I agreed, we should have an option -fopenmp-simd to enable SIMD only, both GCC and ICC have similar options.

I would suggest we shall sync-up on these work, so we don't duplicate the effort.

Thanks,
Xinmin

Hi Xinmin,

Thank you for your email.

I have been catching up with the content of your proposal, and I have
some questions/remarks below that I’d like to discuss with you - see
the final section in the proposal.

I have specifically added Alexey B. to the mail so we can move our
conversation from phabricator to the mailing list.

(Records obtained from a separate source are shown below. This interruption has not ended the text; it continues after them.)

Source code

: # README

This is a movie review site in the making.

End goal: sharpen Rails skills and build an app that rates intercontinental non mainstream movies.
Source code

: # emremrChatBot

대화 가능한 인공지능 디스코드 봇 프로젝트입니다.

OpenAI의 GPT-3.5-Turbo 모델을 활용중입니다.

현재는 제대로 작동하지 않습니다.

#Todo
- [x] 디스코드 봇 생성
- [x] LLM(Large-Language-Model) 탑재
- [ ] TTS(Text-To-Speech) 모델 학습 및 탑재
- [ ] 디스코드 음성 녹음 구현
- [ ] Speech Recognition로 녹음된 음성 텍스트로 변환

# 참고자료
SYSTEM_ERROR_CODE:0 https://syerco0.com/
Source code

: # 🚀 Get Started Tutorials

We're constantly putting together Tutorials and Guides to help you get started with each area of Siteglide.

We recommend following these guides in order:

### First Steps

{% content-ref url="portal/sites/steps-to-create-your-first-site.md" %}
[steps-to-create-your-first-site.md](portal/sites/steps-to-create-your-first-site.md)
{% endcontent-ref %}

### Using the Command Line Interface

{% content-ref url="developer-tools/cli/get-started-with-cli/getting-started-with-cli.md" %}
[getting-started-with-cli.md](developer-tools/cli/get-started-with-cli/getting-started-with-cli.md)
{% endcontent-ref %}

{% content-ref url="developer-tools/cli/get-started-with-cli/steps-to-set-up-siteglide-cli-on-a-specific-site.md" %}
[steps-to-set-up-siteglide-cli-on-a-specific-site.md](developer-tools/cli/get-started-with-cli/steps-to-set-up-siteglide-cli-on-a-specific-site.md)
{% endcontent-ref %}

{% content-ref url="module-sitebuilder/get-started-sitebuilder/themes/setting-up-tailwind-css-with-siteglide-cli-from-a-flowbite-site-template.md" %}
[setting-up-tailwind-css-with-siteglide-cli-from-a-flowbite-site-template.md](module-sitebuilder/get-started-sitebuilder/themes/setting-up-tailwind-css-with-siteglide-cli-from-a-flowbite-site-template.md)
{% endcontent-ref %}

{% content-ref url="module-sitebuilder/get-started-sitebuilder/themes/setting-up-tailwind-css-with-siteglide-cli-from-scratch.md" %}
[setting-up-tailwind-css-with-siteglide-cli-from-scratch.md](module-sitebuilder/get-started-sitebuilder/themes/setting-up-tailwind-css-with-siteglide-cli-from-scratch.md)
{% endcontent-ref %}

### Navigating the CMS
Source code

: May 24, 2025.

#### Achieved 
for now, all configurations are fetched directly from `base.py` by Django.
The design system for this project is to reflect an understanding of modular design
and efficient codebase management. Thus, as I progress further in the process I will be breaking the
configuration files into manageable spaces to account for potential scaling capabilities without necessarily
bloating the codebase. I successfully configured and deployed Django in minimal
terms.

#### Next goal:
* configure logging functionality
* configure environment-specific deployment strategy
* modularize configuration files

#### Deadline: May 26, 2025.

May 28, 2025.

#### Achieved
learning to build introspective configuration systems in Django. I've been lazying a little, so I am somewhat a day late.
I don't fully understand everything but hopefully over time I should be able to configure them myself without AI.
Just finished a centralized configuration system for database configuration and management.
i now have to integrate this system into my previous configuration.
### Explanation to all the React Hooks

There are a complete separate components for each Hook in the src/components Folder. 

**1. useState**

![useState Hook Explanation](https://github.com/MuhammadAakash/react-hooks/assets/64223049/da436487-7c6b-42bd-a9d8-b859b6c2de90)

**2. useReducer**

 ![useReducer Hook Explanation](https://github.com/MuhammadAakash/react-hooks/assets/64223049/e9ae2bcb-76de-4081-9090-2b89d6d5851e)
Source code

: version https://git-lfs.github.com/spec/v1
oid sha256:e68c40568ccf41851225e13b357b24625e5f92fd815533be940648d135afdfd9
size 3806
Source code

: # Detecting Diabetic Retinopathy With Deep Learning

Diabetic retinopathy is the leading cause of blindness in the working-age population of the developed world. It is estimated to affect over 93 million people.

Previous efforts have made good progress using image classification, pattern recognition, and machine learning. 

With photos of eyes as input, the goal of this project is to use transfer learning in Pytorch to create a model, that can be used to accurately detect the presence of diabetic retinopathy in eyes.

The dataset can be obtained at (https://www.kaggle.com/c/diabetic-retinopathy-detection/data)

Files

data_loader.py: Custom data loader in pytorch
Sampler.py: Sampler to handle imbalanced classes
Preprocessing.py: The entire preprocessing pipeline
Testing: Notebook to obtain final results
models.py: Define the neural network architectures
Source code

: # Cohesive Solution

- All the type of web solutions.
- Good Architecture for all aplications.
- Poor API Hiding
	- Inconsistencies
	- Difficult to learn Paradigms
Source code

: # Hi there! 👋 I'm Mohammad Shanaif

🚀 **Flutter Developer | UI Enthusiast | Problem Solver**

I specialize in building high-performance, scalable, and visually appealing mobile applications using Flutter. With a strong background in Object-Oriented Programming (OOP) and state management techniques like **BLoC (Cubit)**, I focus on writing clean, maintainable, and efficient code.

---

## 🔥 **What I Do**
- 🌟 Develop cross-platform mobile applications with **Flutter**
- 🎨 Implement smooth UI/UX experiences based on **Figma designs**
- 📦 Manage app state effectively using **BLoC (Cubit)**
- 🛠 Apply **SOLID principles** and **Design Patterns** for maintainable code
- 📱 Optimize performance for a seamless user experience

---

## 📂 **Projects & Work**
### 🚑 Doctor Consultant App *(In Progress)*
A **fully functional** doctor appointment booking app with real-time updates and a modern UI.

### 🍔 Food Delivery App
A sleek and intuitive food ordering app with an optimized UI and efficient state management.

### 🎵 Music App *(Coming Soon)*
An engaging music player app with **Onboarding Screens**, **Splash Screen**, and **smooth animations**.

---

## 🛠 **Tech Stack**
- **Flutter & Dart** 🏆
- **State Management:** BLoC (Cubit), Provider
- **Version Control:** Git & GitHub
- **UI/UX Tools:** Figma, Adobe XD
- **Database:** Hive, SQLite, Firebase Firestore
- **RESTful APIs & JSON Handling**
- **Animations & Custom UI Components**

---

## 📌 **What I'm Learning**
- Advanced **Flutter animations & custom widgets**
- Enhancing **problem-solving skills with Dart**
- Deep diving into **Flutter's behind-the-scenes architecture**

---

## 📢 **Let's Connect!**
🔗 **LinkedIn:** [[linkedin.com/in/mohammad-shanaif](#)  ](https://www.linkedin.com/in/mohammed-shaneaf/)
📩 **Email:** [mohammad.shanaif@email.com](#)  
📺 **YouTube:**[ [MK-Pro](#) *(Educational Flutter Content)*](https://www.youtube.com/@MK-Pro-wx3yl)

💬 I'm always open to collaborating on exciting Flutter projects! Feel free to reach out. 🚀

Before we start, I just want to mention that the initial idea of using
llvm::FunctionType for vector function generation and matching has
been proposed by a colleague, Paul Walker, when we first tried out
supporting this on AArch64 on an internal version of llvm. I received
some input also from Amara Emerson.

In our case we had a slightly different problem to solve: we wanted to
support in the vectorizer a rich set of vector math routines provided
with an external library. We managed to do this by adding the pragma
to the (scalar) function declaration of the header file provided with
the library, and as shown by the patches I have submitted, by
generating vector function signatures that the vectorizer can search
in the TargetLibraryInfo.

Here is an updated version of the proposal. Please let me know what
you think, and if you have any solution we could use for the final
section.

# RFC for "pragma omp declare simd"

Hight level components:

A) Global variable generator (clang FE)
B) Parameter descriptors (as new enumerations in llvm::Attribute)
C) TLII methods and fields for the multimap (llvm middle-end)

## Workflow

Example user input, with a declaration and definition:

    #pragma omp declare simd
    #pragma omp declare simd uniform(y)
    extern double pow(double x, double y);

    #pragma omp declare simd
    #pragma omp declare simd linear(x:2)
    float foo(float x) {....}

    /// code using both functions

### Step 1

The compiler FE process these definition and declaration and
generates a list of globals as follows:

    @prefix_vector_pow1_midfix_pow_postfix = external global
                                             <4 x double>(<4 x double>,
                                                          <4 x double>)
    @prefix_vector_pow2_midfix_pow_postfix = external global
                                             <4 x double>(<4 x double>,
                                                          double)
    @prefix_vector_foo1_midfix_foo_postfix = external global
                                             <8 x float>(<8 x float>,
                                                         <8 x float>)
    @prefix_vector_foo1_midfix_foo_postfix = external global
                                             <8 x float>(<8 x float>,
                                                         <8 x float> #0)
    ...
    attribute #0 = {linear = 2}

Notes about step 1:

1. The mapping scalar name <-> vector name is in the
   prefix/midfix/postfix mangled name of the global variable.
2. The examples shows only a set of possible vector function for a
   sizeof(<4 x double>) vector extension. If multiple vector extension
   live in the same target (eg. NEON 64-bit or NEON 128-bit, or SSE
   and AVX512) the front end takes care to generate each of the
   associated functions (like it is done now).
3. Vector function parameters are rendered using the same
   Characteristic Data Type (CDT) rule already in the compiler FE.
4. Uniform parameters are rendered with the original scalar type.
5. Linear parameters are rendered with vectors using the same
   CDT-generated vector length, and decorated with proper
   attributes. I think we could extent the llvm::Attribute enumeration adding the following:
   - linear : numeric, specify_the step
   - linear_var : numeric, specify the position of the uniform variable holding the step
   - linear_uval[_var]: numeric as before, but for the "uval" modifier (both constant step or variable step)
   - linear_val[_var]: numeric, as before, but for "val" modifier
   - linear_ref[_var] numeric, for "ref" modifier.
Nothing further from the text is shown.